Lo hice. La Ceci estaba, brega que te brega, como incrustada en Vieja Digna, con sus mil cositas y cosazas (?) gestoriles. Quedó hecho el potaje (otros lo llaman ensalada mediterránea de fideos), puse la mesa, nos dimos a morfar. No logro ahora recordar qué sucedió a continuación. Me parece que Cecilia se quedó webeando y yo me fui pa' las piezas. Y ahí fue lo de Sucre: le di en voz alta, habiendo logrado por fin recuperarme de los miasmas del sueño magullador de cada día. 

Por lo general recuerdo poco. Pero esta vez tengo bien presente qué hicimos tipo seis. Palita jardinera en mano y silla del tío, me puse a carpir la tierra alrededor del mandarino, mientras la Ceci regaba. Pasa que está la idea de sembrar pasto (el pobre patio fue de tierra, barrida todos los días, hasta no hace mucho), así que había que poner urea, según le reveló San Google a la Mejoradora de Mates, como paso previo a la siembra. Estuvimos así un rato. Luego, "y dado que" el Lagarto se nos escapa fácil por la reja de adelante (sé de una que puso el grito en el cielo la semana pasada: el E, ese animal típico, casi nos lo pisa), pasé como una hora poniendo un entretejido anti escapadas en la ya mencionada reja. Silbé partes de una zamba que me emociona, y el comienzo de La Quinta ("¡Lucho: buscan!"). 

Pero ahí no acaba la cosa: como si no estuviéramos cansados (en realidad no lo estábamos), fuimos a La Bandada. Llegamos tarde, por supuesto: los vagos (queriendo decir, nosotros) habían trabajado afanosamente toda la tarde, y encima hubo que bañarse. Taxi mediante, llegamos cuando terminaba de cantar, acompañándose con su guitarra, una amiga de la Ceci. Cerveceamos, y leímos, y. 

Y pasamos el chivo de "la plaqueta de varones", esto es, Pasajeros de lo esquivo: 10 poemas de 10 poetos, ilustrados por 10 ilustradores (9 guasitos y 1 vaguita), cosa que estaremos presentando el miércoles que viene, en La Fábrica. 

La peleamos y volvimos en colectivo.

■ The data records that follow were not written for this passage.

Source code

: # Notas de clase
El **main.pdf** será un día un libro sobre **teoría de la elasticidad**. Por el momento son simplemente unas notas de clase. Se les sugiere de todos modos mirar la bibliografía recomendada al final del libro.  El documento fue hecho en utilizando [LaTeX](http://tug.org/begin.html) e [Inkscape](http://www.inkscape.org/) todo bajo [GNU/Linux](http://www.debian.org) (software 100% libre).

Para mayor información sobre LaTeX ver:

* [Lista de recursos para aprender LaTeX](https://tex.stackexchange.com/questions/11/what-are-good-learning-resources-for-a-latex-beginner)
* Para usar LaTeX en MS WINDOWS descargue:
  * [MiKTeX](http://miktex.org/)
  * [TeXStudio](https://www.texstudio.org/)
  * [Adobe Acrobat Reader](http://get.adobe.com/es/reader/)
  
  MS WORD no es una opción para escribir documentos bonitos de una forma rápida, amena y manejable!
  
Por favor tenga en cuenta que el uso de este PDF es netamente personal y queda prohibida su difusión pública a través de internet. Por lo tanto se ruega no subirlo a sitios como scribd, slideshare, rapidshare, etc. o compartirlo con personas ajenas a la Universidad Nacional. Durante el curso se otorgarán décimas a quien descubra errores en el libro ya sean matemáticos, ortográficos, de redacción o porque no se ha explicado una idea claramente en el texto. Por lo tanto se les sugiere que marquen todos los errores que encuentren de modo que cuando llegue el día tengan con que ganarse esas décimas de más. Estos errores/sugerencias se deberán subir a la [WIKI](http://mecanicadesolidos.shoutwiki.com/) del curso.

La Chica Linda se puso a hacer el flyer de los del miércoles que viene (¡y cómo puteaba, indignada con el Gimp, inservible programa, mi estentóreo amor, con simpáticas oraciones bien formadas, violentas y graciosamente estremecedoras!) y el Chico Tonto continuó con Sucre, Benedetti, Jabès (¡qué trío, papá!). 

Y encima ahora escribo. Me dieron ganas de contar el día, simplemente porque la pasé de diez, desde que empezó hasta ahora que pronto termina, y, como quien dice, no hubo ni vacío ni malhumor ni tristeza. Nada de las al cabo frustrantes ocho horas de lectura; nada de acidia. Sí la labor al aire libre, el sudor y el cuerpo respondiendo, y recién después un poco de lectura, no demasiada, como para --como se decía antaño-- coronar la jornada. Y para cerrar, Laurie Spiegel. 

¡Ah! Y cuando estaba con el entretejido anti escapadas, tocó el timbre un Testigo (¡camisa celeste, como en los folletos!). Me limité a tirarle un: "hoy no; venga en domingo". La Mejoradora, desolada, afirmó categóricamente y armándose de infinita paciencia para darme una nueva lección del ABC de La Vida En Córdoba, que los Testigos nunca aprenderán a captar ironías ladinas. Uno no aprende.